The New Zealand folk/parody duo packed the 1,011-seat auditorium, which took only 45 minutes to sell out. Bret McKenzie and Jemaine Clement spent the night playing songs from their eponymous HBO show and the Grammy-winning EP The Distant Future, and engaging the crowd with witty banter in the downtime between songs.
The night began with improv and sketch comedy group Mee-Ow. Warming up the crowd with a sketch on diversity and games like “World’s Worst”, Mee-Ow provided a hilarious and succinct opener to the show.
Kristen Schaal took the stage next. A Northwestern alumna, Schaal received tremendous applause from the crowd as she walked sheepishly up to the microphone. She spent most of her set lampooning her time at Northwestern; she told the crowd about being the only sober person during Dillo Day and getting a “D” on a senior performance studies assignment titled “Anne Boleyn on Fire.”
Schaal weaved her stand-up between reenacted sketches and performances from her Northwestern days, often with special guests; Bret and Jemaine joined in on her sketch “Cartwheels and Somersaults,” and she staged a fake wedding proposal with a Northwestern alum she claimed to have met and fell in love with at the Norris information desk.
While the Conchords hit fan favorites like “Business Time,” “The Most Beautiful Girl In the Room,” and “The Hiphopotamus vs. The Rhymenoceros,” there was an unfortunate flubbed lyric in “Bret, You’ve Got It Going On,” where Jemaine looked to the audience for help.
Their set was a study in informality, with the band adjusting their microphones and monitors, riffing on the audience’s heckling, and yelling to the person manning the lights to request “sad lights” for the more somber songs.
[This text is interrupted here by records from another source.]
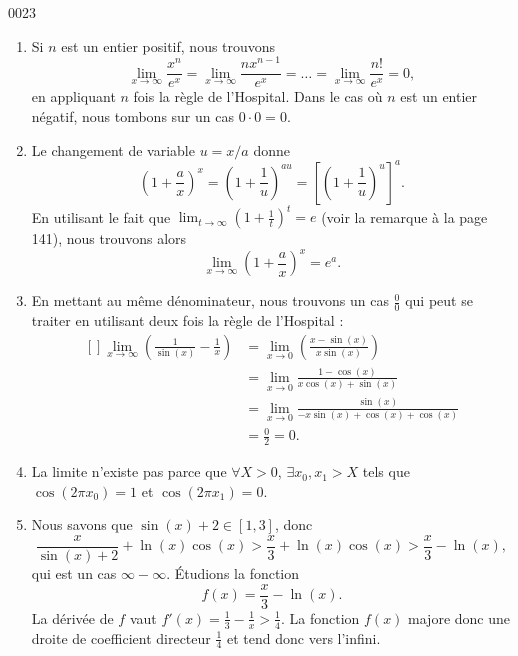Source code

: \begin{corrige}{0023}
\begin{enumerate}
\item
Si $n$ est un entier positif, nous trouvons
\begin{equation}
	\lim_{x\to\infty}\frac{ x^n }{  e^{x} }=\lim_{x\to\infty}\frac{ nx^{n-1} }{ e^x }=\ldots=\lim_{x\to \infty}\frac{ n! }{ e^x }=0,
\end{equation}
en appliquant $n$ fois la règle de l'Hospital. Dans le cas où $n$ est un entier négatif, nous tombons sur un cas $0\cdot0=0$.

\item
Le changement de variable $u=x/a$ donne
\begin{equation}
	\left( 1+\frac{ a }{ x } \right)^x=\left( 1+\frac{1}{ u } \right)^{au}=\left[ \left( 1+\frac{1}{ u } \right)^u \right]^a.
\end{equation}
En utilisant le fait que $\lim_{t\to\infty}\left( 1+\frac{1}{ t } \right)^t=e$ (voir la remarque à la page 141), nous trouvons alors
\begin{equation}
	\lim_{x\to\infty}\left( 1+\frac{ a }{ x } \right)^x=e^a.
\end{equation}

\item
En mettant au même dénominateur, nous trouvons un cas $\frac{ 0 }{ 0 }$ qui peut se traiter en utilisant deux fois la règle de l'Hospital :
\begin{equation}
	\begin{aligned}[]
	\lim_{x\to\infty}\left( \frac{1}{ \sin(x) }-\frac{1}{ x } \right)&=\lim_{x\to 0}\left( \frac{ x-\sin(x) }{ x\sin(x) } \right)\\
				&=\lim_{x\to 0}\frac{ 1-\cos(x) }{ x\cos(x)+\sin(x) }\\
				&=\lim_{x\to 0}\frac{ \sin(x) }{ -x\sin(x)+\cos(x)+\cos(x) }\\
				&=\frac{ 0 }{ 2 }=0.
	\end{aligned}
\end{equation}

\item
La limite n'existe pas parce que $\forall X>0$, $\exists x_0,x_1>X$ tels que $\cos(2\pi x_0)=1$ et $\cos(2\pi x_1)=0$.

\item
Nous savons que $\sin(x)+2\in[1,3]$, donc
\begin{equation}
	\frac{ x }{ \sin(x)+2 }+\ln(x)\cos(x)>\frac{ x }{ 3 }+\ln(x)\cos(x)>\frac{ x }{ 3 }-\ln(x),
\end{equation}
qui est un cas $\infty-\infty$. Étudions la fonction
\begin{equation}		\label{Eq0023ffrac}
	f(x)=\frac{ x }{ 3 }-\ln(x).
\end{equation}
La dérivée de $f$ vaut $f'(x)=\frac{1}{ 3 }-\frac{1}{ x }>\frac{1}{ 4 }$. La fonction $f(x)$ majore donc une droite de coefficient directeur $\frac{ 1 }{ 4 }$ et tend donc vers l'infini.


\end{enumerate}
\end{corrige}
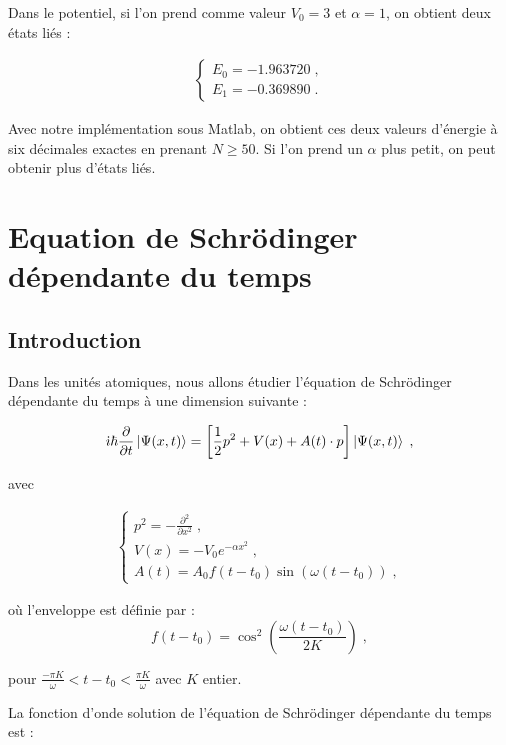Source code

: \documentclass{report}
\begin{document}
Dans le potentiel, si l'on prend comme valeur $V_{0} = 3$ et $\alpha = 1$, on obtient deux états liés :

\begin{align}
\begin{cases}
E_{0} = -1.963720\;, \\
E_{1} = -0.369890\;.
\end{cases}
\end{align}

Avec notre implémentation sous Matlab, on obtient ces deux valeurs d'énergie à six décimales exactes en prenant $N \geq 50$. Si l'on prend un $\alpha$ plus petit, on peut obtenir plus d'états liés.

\section{Equation de Schrödinger dépendante du temps}

\subsection{Introduction}

Dans les unités atomiques, nous allons étudier l'équation de Schrödinger dépendante du temps à une dimension suivante :

\begin{equation}\label{eq:schdt}
\dot{\imath}\hbar\frac{\partial}{\partial t}\ket{\Psi(x,t)}=\left[\frac{1}{2}p^2+ V(x)+A(t)\cdot p\right]\ket{\Psi(x,t)}\;,
\end{equation}

avec

\begin{align}
\begin{cases}
p^{2}=-\frac{\partial^2}{\partial x^{2}}\;,\\
V(x)= -V_{0}e^{-\alpha x^{2}}\;, \\
A(t)= A_{0}f(t-t_{0})\sin(\omega (t-t_{0}))\;,
  \end{cases}
\end{align}

où l'enveloppe est définie par :
\begin{equation}
f(t-t_{0})=\cos^{2} \left(\frac{\omega (t-t_{0})}{2K}\right)\;,
\end{equation}

pour $\frac{-\pi K}{\omega}<t-t_{0}<\frac{\pi K}{\omega}$ avec $K$ entier.

La fonction d'onde solution de l'équation de Schrödinger dépendante du temps est :
\end{document}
They played a few brief excerpts of songs they said were part of their new material, and dropped various hints about their new season of episodes. There was even a tease of Gnarls Barkley’s “Crazy,” soon played over the Conchords’ “Mutha Uckas.”
To open up their song “Think About It,” a song about musical activism, Jemaine said, “Basically anything that Bono’s into. If Bono’s into it, then we’re right there with him.”
The Conchords were called back for an encore after an hour and twenty minutes on stage. They ended with “Angels,” a song off of their 2002 self-funded Folk The World album that describes the sex lives of angels. They offered the crowd a chance to go to heaven, hell (“Like Tenacious D… Satanic messages!” said Jemaine), or yes, even the bank, as pointed out by a heckler. But judging by the thunderous applause as the house lights went up, the Conchords’ concert seemed more like the former to their audience of avid Northwestern fans.